[Task brief] Find and copy each line in the material below where the string "obtenons" occurs.

[Given entries]
○ ○ ○ ○ ○
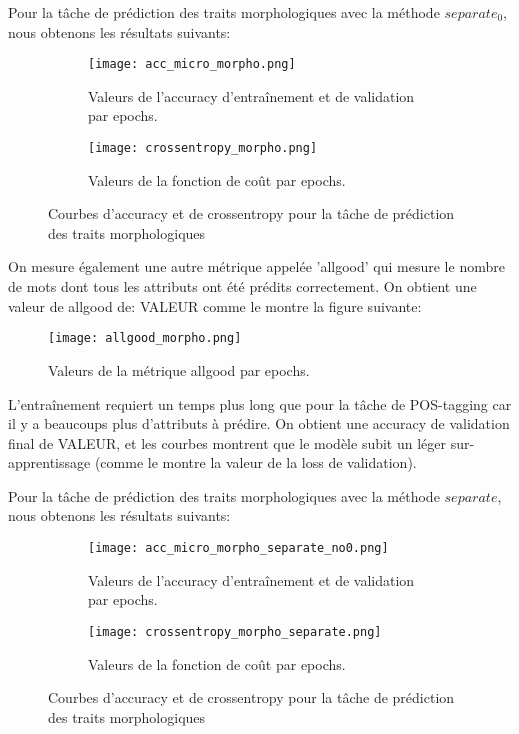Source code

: \documentclass[a4paper]{article}
\begin{document}
Pour la tâche de prédiction des traits morphologiques avec la méthode $separate_0$, nous obtenons les résultats suivants: %

\begin{figure}[H]
    \centering
    \begin{subfigure}{0.45\textwidth}
        \centering
        \texttt{[image: acc\_micro\_morpho.png]}
        \caption{Valeurs de l'accuracy d'entraînement et de validation par epochs.}
    \end{subfigure}
    \hfill
    \begin{subfigure}{0.45\textwidth}
        \centering
        \texttt{[image: crossentropy\_morpho.png]}
        \caption{Valeurs de la fonction de coût par epochs.}
    \end{subfigure}
    \caption{Courbes d'accuracy et de crossentropy pour la tâche de prédiction des traits morphologiques}
\end{figure}

On mesure également une autre métrique appelée 'allgood' qui mesure le nombre de mots dont tous les attributs ont été prédits correctement. On obtient une valeur de allgood de: VALEUR comme le
montre la figure suivante:

\begin{figure}[H]
    \centering
    \texttt{[image: allgood\_morpho.png]}
    \caption{Valeurs de la métrique allgood par epochs.}
\end{figure}


L'entraînement requiert un temps plus long que pour la tâche de POS-tagging car il y a beaucoups plus d'attributs à prédire.
On obtient une accuracy de validation final de VALEUR, et les courbes montrent que le modèle subit un léger sur-apprentissage (comme le montre la valeur de la loss de validation).

Pour la tâche de prédiction des traits morphologiques avec la méthode $separate$, nous obtenons les résultats suivants: %

\begin{figure}[H]
    \centering
    \begin{subfigure}{0.45\textwidth}
        \centering
        \texttt{[image: acc\_micro\_morpho\_separate\_no0.png]}
        \caption{Valeurs de l'accuracy d'entraînement et de validation par epochs.}
    \end{subfigure}
    \hfill
    \begin{subfigure}{0.45\textwidth}
        \centering
        \texttt{[image: crossentropy\_morpho\_separate.png]}
        \caption{Valeurs de la fonction de coût par epochs.}
    \end{subfigure}
    \caption{Courbes d'accuracy et de crossentropy pour la tâche de prédiction des traits morphologiques}
\end{figure}
\end{document}
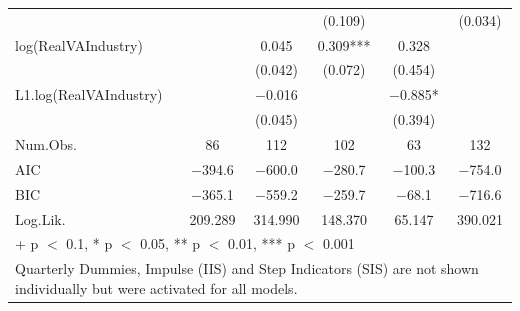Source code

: \begin{table}
{\begin{tabular}[t]{lccccc}
 &  &  & (\num{0.109}) &  & (\num{0.034})\\
log(RealVAIndustry) &  & \num{0.045} & \num{0.309}*** & \num{0.328} & \\
 &  & (\num{0.042}) & (\num{0.072}) & (\num{0.454}) & \\
L1.log(RealVAIndustry) &  & \num{-0.016} &  & \num{-0.885}* & \\
 &  & (\num{0.045}) &  & (\num{0.394}) & \\
\midrule
Num.Obs. & \num{86} & \num{112} & \num{102} & \num{63} & \num{132}\\
AIC & \num{-394.6} & \num{-600.0} & \num{-280.7} & \num{-100.3} & \num{-754.0}\\
BIC & \num{-365.1} & \num{-559.2} & \num{-259.7} & \num{-68.1} & \num{-716.6}\\
Log.Lik. & \num{209.289} & \num{314.990} & \num{148.370} & \num{65.147} & \num{390.021}\\
\bottomrule
\multicolumn{6}{l}{\rule{0pt}{1em}+ p $<$ 0.1, * p $<$ 0.05, ** p $<$ 0.01, *** p $<$ 0.001}\\
\multicolumn{6}{l}{\rule{0pt}{1em}Quarterly Dummies, Impulse (IIS) and Step Indicators (SIS) are not shown individually but were activated for all models.}\\
\end{tabular}}
\end{table}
○ ○ ○ ○ ○
[Output for this exercise]
Pour la tâche de prédiction des traits morphologiques avec la méthode $separate_0$, nous obtenons les résultats suivants: %
Pour la tâche de prédiction des traits morphologiques avec la méthode $separate$, nous obtenons les résultats suivants: %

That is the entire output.